Today, some of the largest, wealthiest companies in the world – Facebook, Google, CNN, CNBC, Fidelity, Chase, etc. – offer their products or services for free.
Big tech
For example, it’s free to set up a Gmail account. Google provides Gmail accounts with access to storage on their servers, security servicing by teams of engineers, web developers who manage the user interface and experiment with new functionalities, all of which is free of charge.
Facebook also runs an extensive operation, with an extensive payroll packed with well-paid employees. Yet, users can create an account on Facebook for free.
CNBC is a media outlet that posts most of its content online for free. They have writers, editors, expensive equipment, researchers, account managers – yet they don’t charge for the end product, the content they put out.
Consumers can even manage finances online, mostly free of charge (given that the consumer doesn’t overdraft or use credit). Financial products in particular require intensive security efforts to save off cyberattacks.
Not only do these companies and many others offer these products for free, they provide ongoing, high-quality servicing for their offerings.
Of course, the leaders and employees of these companies aren’t simply doing all this for karma points, nor should they be expected to. Despite offering their core products to millions of people free of charge, these companies are among the highest valued in the world.
In most of these cases, the users are not the customer. The customer in any business is the source of revenue. By extension, a business’s loyalty is always with customer, the revenue source.
In the case of companies like Google and Facebook, the source of revenue is advertisers who pay to promote to their audiences or companies who pay for access to the vast amount of data they have about their users’ interests, affiliations, and behaviors. That data has been leveraged in less-than-ethical ways. Facebook, for example, has had its fair share of run-ins with the pillars of democracy. Data collected by megalith companies has guided elections, empowered lobbyists to more effectively push corporate agendas (often at the expense of most Americans), and exacerbated wealth inequality to historic levels.
Finance
In the case of Fidelity and other stock brokers, the users’ stock and account holdings essentially become part of Fidelity’s portfolio. Fidelity can move the users’ investments around without the user knowing, nor sharing any gains made from these investments.
In other words, the user’s investments assume risk, but brokerages keep the reward.
Brokers also often lend out to short sellers for revenue. More often than not, the customer gets no potential benefit from this arrangement. On the contrary, the actual shareholders only stand to lose.
Despite the obvious conflicts of interest, stock lending is a major source of revenue for many brokers. In fact, some brokers do not allow their users (not their customers) to opt out of stock lending programs, even when account holders specifically request it or try to direct register. In other words, shareholders have watered-down rights, secondary to that of their broker.
Not exactly a great trade off for using their user interface for free.
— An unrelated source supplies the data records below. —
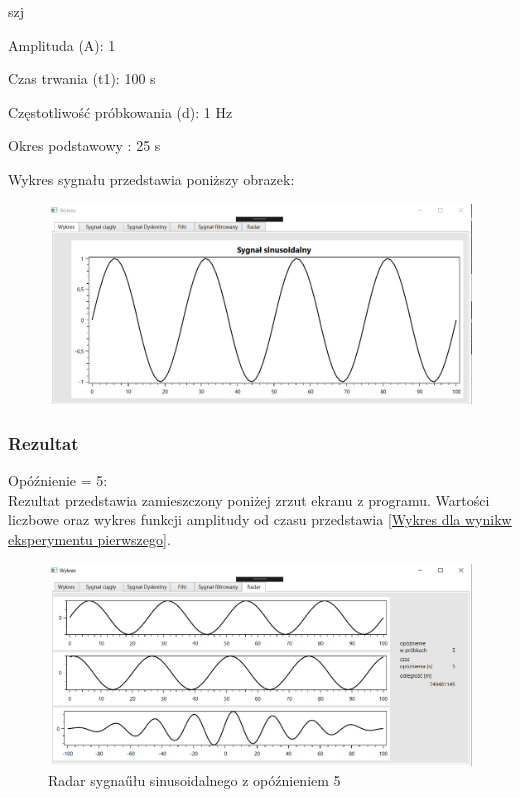 \documentclass[12pt]{article}
\begin{document}
\begin{labeling}{szj}
\item [Amplituda (A):] 1
\item [Czas trwania (t1):] 100 s
\item [Częstotliwość próbkowania (d): ] 1 Hz
\item [Okres podstawowy :] 25 s
\end{labeling}

Wykres sygnału przedstawia poniższy obrazek:
\newpage
\begin{figure}[h!]
 \centering
 \includegraphics[width=12.3cm]{sin1.PNG}
 \vspace{-0.3cm}
 \label{gw}
\end{figure}
\subsubsection{Rezultat}

Opóźnienie = 5:
\\Rezultat przedstawia zamieszczony poniżej zrzut ekranu z programu. Wartości liczbowe oraz wykres funkcji amplitudy od czasu przedstawia \ref{Wykres dla wynikw eksperymentu pierwszego}.
\begin{figure}[h!]
 \centering
 \includegraphics[width=12.3cm]{sin1R5.PNG}
 \vspace{-0.3cm}
 \caption{Radar sygnaűłu sinusoidalnego z opóźnieniem 5}
 \label{R5}
\end{figure}
\end{document}
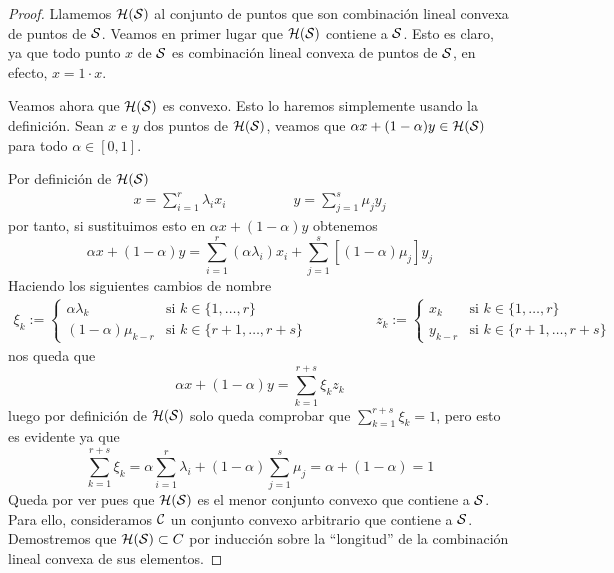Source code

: \begin{proof}
	Llamemos $\mathcal{H}(\mathcal{S})$ al conjunto de puntos que son combinación lineal convexa de puntos de $\mathcal{S}$. Veamos en primer lugar que $\mathcal{H}(\mathcal{S})$ contiene a $\mathcal{S}$. Esto es claro, ya que todo punto $x$ de $\mathcal{S}$ es combinación lineal convexa de puntos de $\mathcal{S}$, en efecto, $x=1\cdot x$.
	
	Veamos ahora que $\mathcal{H}(\mathcal{S})$ es convexo. Esto lo haremos simplemente usando la definición. Sean $x$ e $y$ dos puntos de $\mathcal{H}(\mathcal{S})$, veamos que $\alpha x + (1-\alpha)y\in \mathcal{H}(\mathcal{S})$ para todo $\alpha\in[0,1]$.
	
	Por definición de $\mathcal{H}(\mathcal{S})$
	\begin{equation*}
	\begin{array}{cc}
	x=\sum_{i=1}^{r}\lambda_ix_i \qquad&\qquad 
	y=\sum_{j=1}^{s}\mu_jy_j
	\end{array}
	\end{equation*}
	por tanto, si sustituimos esto en $\alpha x + (1-\alpha)y$ obtenemos
	\begin{equation*}
		\alpha x + (1-\alpha)y=\sum_{i=1}^{r}(\alpha\lambda_i)x_i+\sum_{j=1}^{s}[(1-\alpha)\mu_j]y_j
	\end{equation*}
	Haciendo los siguientes cambios de nombre
	\begin{equation*}
	\begin{array}{cc}
	\xi_k:=\begin{cases}
	\alpha\lambda_k & \text{si } k\in\{1,\dots,r\}\\
	(1-\alpha)\mu_{k-r} & \text{si } k\in\{r+1,\dots,r+s\}
	\end{cases}
	\qquad
	&
	\qquad
	z_k:=\begin{cases}
	x_k & \text{si } k\in\{1,\dots,r\}\\
	y_{k-r} & \text{si } k\in\{r+1,\dots,r+s\}
	\end{cases}
	\end{array}
	\end{equation*}
	nos queda que
	\begin{equation*}
		\alpha x + (1-\alpha)y=\sum_{k=1}^{r+s}\xi_kz_k
	\end{equation*}
	luego por definición de $\mathcal{H}(\mathcal{S})$ solo queda comprobar que $\sum_{k=1}^{r+s}\xi_k=1$, pero esto es evidente ya que
	\begin{equation*}
		\sum_{k=1}^{r+s}\xi_k=\alpha\sum_{i=1}^r\lambda_i+(1-\alpha)\sum_{j=1}^{s}\mu_j=\alpha+(1-\alpha)=1
	\end{equation*}
	Queda por ver pues que $\mathcal{H}(\mathcal{S})$ es el menor conjunto convexo que contiene a $\mathcal{S}$. Para ello, consideramos $\mathcal{C}$ un conjunto convexo arbitrario que contiene a $\mathcal{S}$. Demostremos que $\mathcal{H}(\mathcal{S})\subset C$ por inducción sobre la ``longitud'' de la combinación lineal convexa de sus elementos.
	

\end{proof}
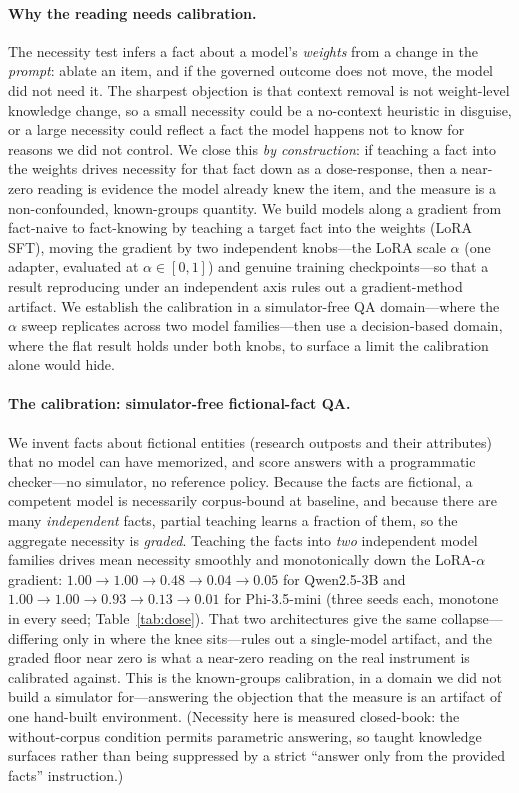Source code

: \documentclass{article}
\begin{document}
\paragraph{Why the reading needs calibration.} The necessity test infers a fact about a model's
\emph{weights} from a change in the \emph{prompt}: ablate an item, and if the governed outcome does not
move, the model did not need it. The sharpest objection is that context removal is not weight-level
knowledge change, so a small necessity could be a no-context heuristic in disguise, or a large
necessity could reflect a fact the model happens not to know for reasons we did not control. We close
this \emph{by construction}: if teaching a fact into the weights drives necessity for that fact down as
a dose-response, then a near-zero reading is evidence the model already knew the item, and the measure
is a non-confounded, known-groups quantity. We build models along a gradient from fact-naive to
fact-knowing by teaching a target fact into the weights (LoRA SFT), moving the gradient by two
independent knobs---the LoRA scale $\alpha$ (one adapter, evaluated at $\alpha\in[0,1]$) and genuine
training checkpoints---so that a result reproducing under an independent axis rules out a
gradient-method artifact. We establish the calibration in a simulator-free QA domain---where the
$\alpha$ sweep replicates across two model families---then use a decision-based domain, where the flat
result holds under both knobs, to surface a limit the calibration alone would hide.

\paragraph{The calibration: simulator-free fictional-fact QA.} We invent facts about fictional entities
(research outposts and their attributes) that no model can have memorized, and score answers with a
programmatic checker---no simulator, no reference policy. Because the facts are fictional, a competent
model is necessarily corpus-bound at baseline, and because there are many \emph{independent} facts,
partial teaching learns a fraction of them, so the aggregate necessity is \emph{graded}. Teaching the
facts into \emph{two} independent model families drives mean necessity smoothly and monotonically down
the LoRA-$\alpha$ gradient: $1.00\!\to\!1.00\!\to\!0.48\!\to\!0.04\!\to\!0.05$ for Qwen2.5-3B and
$1.00\!\to\!1.00\!\to\!0.93\!\to\!0.13\!\to\!0.01$ for Phi-3.5-mini (three seeds each, monotone in every
seed; Table~\ref{tab:dose}). That two architectures give the same collapse---differing only in where
the knee sits---rules out a single-model artifact, and the graded floor near zero is what a near-zero
reading on the real instrument is calibrated against. This is the known-groups calibration, in a domain we did not
build a simulator for---answering the objection that the measure is an artifact of one hand-built
environment. (Necessity here is measured closed-book: the without-corpus condition permits parametric
answering, so taught knowledge surfaces rather than being suppressed by a strict ``answer only from the
provided facts'' instruction.)
\end{document}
Media and information organizations
Perhaps most of all, the “freemium” model has cost consumers at large in the rhelm of information quality. Major media outlets offer 24-hour, 7-day a week content creation for free. Despite not monetizing what, at face value, appears to be their product (content), these outlets are able to hire top-tier writers, editors, designers, and web developers.
That makes it hard for other news and media outlets to compete. Running media operations isn’t free. Journalists, writers, and content producers need to be paid. The news industry is a high churn business: The shelf life of stories is short. While income from advertisers can partially offset operational costs, most media outlets struggle to stay solvent independently. Additionally, it is the advertisers – not the audience – that become the media source’s customer, i.e., their revenue source.
With the rise of the freemium and programmatic ad model, news and media outlets from around the country have dwindled in numbers. Even award-winning news organizations that had significant audience bases and wide-scale brand recognition, like the Pulitzer Prize-winning Denver Post, struggled to make profits.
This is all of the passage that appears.